A DSN (Data Source Name) is a URL that encodes a project identifier and a key pair. It is the credential your SDK uses to authenticate ingest. Getting DSN hygiene right prevents the most common urgentry security incident: a key commited to a public repository.

Public key vs. secret key

The Sentry DSN format embeds two values: a public key and (in older SDK versions) a secret key. In current Sentry SDK versions (7+), the DSN uses only the public key for ingest. The public key authorizes event submission to a specific project. It does not authorize reads, project configuration changes, release creation, or source map uploads. Those operations require an auth token with explicit scopes, issued separately from the DSN.

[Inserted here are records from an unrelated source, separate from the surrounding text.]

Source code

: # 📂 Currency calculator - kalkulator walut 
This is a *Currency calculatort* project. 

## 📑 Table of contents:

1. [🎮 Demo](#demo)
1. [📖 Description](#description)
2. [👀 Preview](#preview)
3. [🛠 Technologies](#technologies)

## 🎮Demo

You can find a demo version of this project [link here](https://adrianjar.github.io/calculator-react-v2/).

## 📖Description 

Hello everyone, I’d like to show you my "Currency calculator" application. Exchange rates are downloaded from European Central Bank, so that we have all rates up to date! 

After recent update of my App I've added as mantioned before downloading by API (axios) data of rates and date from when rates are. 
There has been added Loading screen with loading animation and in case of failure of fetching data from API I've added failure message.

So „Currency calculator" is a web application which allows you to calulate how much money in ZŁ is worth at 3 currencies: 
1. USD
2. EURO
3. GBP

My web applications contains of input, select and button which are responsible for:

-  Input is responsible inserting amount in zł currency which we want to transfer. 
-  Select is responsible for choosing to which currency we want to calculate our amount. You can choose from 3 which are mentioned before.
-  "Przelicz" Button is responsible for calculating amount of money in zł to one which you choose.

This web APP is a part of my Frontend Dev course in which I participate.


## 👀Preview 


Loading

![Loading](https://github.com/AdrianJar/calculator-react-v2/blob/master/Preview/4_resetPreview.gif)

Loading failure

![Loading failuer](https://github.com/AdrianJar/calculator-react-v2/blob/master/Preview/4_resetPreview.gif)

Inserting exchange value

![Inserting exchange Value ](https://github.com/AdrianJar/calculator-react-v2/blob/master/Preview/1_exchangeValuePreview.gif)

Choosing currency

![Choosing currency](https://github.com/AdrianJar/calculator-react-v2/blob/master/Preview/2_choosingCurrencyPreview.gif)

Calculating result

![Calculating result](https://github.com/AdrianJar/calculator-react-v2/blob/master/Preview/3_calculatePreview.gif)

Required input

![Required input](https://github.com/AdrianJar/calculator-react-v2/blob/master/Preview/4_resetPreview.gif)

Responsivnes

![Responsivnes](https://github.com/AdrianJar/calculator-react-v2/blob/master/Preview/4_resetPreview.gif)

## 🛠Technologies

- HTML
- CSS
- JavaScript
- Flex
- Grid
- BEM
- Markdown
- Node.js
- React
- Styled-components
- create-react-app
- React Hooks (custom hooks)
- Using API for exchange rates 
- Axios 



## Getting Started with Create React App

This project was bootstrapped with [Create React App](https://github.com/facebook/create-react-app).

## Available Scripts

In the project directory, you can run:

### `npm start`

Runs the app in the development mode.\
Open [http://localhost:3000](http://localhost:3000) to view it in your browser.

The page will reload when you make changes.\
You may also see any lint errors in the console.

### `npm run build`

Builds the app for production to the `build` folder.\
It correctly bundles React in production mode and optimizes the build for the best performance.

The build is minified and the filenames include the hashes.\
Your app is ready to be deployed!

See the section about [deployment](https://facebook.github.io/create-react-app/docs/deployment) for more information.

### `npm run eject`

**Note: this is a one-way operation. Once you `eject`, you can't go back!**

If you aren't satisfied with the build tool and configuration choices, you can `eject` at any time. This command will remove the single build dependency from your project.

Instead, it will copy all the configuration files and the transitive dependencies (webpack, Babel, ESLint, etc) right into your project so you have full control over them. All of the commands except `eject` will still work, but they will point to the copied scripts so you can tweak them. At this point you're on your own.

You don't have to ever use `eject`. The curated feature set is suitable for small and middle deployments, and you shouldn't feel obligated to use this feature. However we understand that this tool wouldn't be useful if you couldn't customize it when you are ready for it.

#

The public key is intended to be embedded in client-side code and shipped to end users. A browser-side JavaScript SDK puts the DSN in the bundle. That exposure is acceptable because the key only enables write access to one project’s ingest endpoint. What you must protect is the auth token, not the DSN public key.

Per-project DSNs

Create a separate project in urgentry for each application you monitor. Each project gets its own DSN. This scopes the blast radius: if a DSN leaks, only that project’s ingest is exposed. An attacker who obtains the DSN for your frontend application cannot submit events to your backend service project.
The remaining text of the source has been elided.